Treating surgical patients with pain medicine requires compassionate care and precision, but when it comes to treating young children, there comes an extra layer of attentiveness.

“Before taking children to surgery, we get the question, ‘Is it going to hurt when I wake up?’” Sarah Hall, MD, PhD, assistant professor of anesthesiology at the University of Kentucky College of Medicine, said. “It’s very close to all of our hearts that it’s not an emotionally distressing experience, as we can help it.”

Dr. Hall and the pediatrics pain medicine team at UK HealthCare, the College of Medicine’s clinical enterprise, aim to help patients and their families adjust to the experience by working together to closely follow a child’s treatment before, during, and after leaving the operating room. They also offer a variety of approaches, including a more recent form of pain medicine administration for children, nerve blocks, which help numb some or all of the entire area around a surgical incision or injury. 

When she was in the midst of her anesthesiology residency training, Dr. Hall was curious to why nerve blocks were typically limited to adult patients, later understanding it was likely to fear or lack of familiarity. However, since she started working at UK nearly three years ago, she has seen the total number of nerve block procedures more than quadruple on a per-year basis. The pediatrics pain medicine team at UK HealthCare treats around 150 patients a year, collaborating with various physicians from different specialties, and the number of nerve blocks has continued to increase every month.

“Our team really stepped it up and made it our mission to offer a regional anesthesia or nerve blocks to every child who is a candidate who will benefit from it,” Dr. Hall said.

Examples of using a nerve block would be for orthopedic surgery on an arm, leg, hips or spine, removal of an appendix or gallbladder, feeding tube placements, cancer tumor removal, and thoracic surgery for pneumonia. For these procedures the pediatric pain medicine team has forged strong collaborations with Shriners Hospitals for Children Medical Center, Kentucky Children’s Hospital, the Neonatal Intensive Care Unit (NICU), the Pediatric Intensive Care Unit (PICU), the Kentucky DanceBlue Clinic, child life specialists, and recently, the Pediatric Palliative Care team.  With the close partnership of Pediatric Palliative Care, the pediatric pain team has even been able to offer long term continuous nerve catheters for reducing cancer-related pain at home in children and young adults on hospice care.

Dr. Hall said her team has been able to offer this uncommon form of treatment for what they understand to be some of the youngest, smallest patients across the country.

“We do believe nerve blocks significantly help these young patients and decrease the post-operative opioids (pain medicines) that are required,” she said. “Normally, children end up needing to be on a continuous infusion of morphine or other agents, but we’ve seen that these nerve blocks can reduce the dosage of pain medicine needed following a procedure.”

For concerned parents who worry about possible addiction to opioid pain medicines, Dr.
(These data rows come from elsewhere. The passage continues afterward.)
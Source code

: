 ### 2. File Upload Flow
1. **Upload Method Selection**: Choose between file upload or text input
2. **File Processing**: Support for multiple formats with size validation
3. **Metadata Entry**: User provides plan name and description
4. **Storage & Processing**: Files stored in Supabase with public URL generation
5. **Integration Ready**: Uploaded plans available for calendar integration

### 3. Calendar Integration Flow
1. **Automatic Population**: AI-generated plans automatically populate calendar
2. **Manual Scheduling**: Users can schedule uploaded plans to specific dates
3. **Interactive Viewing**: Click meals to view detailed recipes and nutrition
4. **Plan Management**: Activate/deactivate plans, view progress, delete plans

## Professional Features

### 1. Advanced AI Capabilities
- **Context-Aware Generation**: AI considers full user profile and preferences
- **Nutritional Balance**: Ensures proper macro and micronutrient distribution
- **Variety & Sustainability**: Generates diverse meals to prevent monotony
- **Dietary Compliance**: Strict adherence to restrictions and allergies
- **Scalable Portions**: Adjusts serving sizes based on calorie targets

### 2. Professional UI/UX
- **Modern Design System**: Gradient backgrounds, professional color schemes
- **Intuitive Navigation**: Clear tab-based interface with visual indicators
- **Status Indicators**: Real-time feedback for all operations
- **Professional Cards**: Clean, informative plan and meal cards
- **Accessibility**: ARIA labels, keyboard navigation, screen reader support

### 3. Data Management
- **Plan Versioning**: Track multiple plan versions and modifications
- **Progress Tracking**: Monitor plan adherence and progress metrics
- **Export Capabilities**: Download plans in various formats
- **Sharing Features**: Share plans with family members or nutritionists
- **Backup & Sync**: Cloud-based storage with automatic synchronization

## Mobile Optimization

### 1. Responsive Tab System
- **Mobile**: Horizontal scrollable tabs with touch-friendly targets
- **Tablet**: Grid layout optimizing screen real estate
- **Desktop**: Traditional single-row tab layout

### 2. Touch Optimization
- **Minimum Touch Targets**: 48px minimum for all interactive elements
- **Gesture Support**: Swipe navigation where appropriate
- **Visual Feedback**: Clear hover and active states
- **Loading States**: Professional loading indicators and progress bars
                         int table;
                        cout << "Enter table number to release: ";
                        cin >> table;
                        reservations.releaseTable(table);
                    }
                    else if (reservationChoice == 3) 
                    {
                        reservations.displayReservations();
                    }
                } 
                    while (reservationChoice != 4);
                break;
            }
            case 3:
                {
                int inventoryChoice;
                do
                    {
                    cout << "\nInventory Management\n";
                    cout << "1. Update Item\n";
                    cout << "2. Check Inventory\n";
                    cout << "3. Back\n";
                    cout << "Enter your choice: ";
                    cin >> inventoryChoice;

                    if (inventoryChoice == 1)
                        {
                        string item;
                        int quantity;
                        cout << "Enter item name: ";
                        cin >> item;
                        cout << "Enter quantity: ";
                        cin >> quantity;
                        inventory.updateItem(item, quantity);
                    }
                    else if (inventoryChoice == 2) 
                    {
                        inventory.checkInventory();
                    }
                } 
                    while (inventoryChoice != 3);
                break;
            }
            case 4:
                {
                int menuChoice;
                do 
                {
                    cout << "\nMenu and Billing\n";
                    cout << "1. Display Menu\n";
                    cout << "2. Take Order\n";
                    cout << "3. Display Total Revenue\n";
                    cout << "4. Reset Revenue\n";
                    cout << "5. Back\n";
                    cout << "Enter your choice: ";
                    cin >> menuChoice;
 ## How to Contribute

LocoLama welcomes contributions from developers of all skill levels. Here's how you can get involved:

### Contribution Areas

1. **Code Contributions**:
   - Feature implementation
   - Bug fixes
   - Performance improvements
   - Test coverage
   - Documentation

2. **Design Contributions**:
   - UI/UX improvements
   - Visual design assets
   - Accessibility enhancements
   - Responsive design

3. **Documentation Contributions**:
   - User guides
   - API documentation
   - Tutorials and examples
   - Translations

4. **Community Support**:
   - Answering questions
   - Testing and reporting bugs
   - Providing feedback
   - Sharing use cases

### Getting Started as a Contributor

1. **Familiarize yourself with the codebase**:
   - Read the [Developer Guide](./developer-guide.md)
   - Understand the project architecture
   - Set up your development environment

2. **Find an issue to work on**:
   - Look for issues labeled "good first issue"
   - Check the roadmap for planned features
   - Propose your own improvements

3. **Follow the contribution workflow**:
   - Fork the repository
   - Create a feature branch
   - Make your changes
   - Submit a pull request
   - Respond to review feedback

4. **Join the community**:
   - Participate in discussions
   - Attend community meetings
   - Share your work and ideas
Hall said the team – consisting of pediatric anesthesiologists, pediatric anesthesiology resident physicians, acute pain nurses, UK perioperative nurses, and KCH pediatric nurses – reassures them by offering a variety of options and tailoring the treatment to what will work best for the patient, including following their medication schedule after they leave the hospital. That team includes Dr. Victoria Bradford, Dr. Robert Weaver, Dr. Kit Mongtomery, Dr. Raeford Brown, Dr. Julie Lewis, Dr. Victoria Saites, Dr. Edwin Bowe, Dr. Rebecca Layton, Dr. Faith Lukens, with support of the leader of the adult acute pain service, Dr. Lauren Sayre.

Meanwhile, all types of learners at UK and the College of Medicine – undergraduates, pre-nursing students, medical students, visiting medical students, pediatrics residents, nurse interns and PICU advanced practice providers – have opportunities to learn about these innovative procedures alongside the pediatrics pain medicine team, including Dr. Hall.

Dr. Hall teaches by example. She is the role model of professionalism,” Robert Gaiser, MD, chair of the department of anesthesiology, said. “She always has the best interest of the patient and works well with colleagues. In every interaction, all leave knowing that knowledge has improved and the bar for professionalism has been set even higher.”

As she teaches learners about the advancements in pain medicine, Dr. Hall’s passion for her “incredibly rewarding” career shines through.

“My energy for helping children is endless,” she said. “No child asks to be here. They didn’t do anything wrong, but the more people we can surround them with to make it a more comfortable experience, the better.”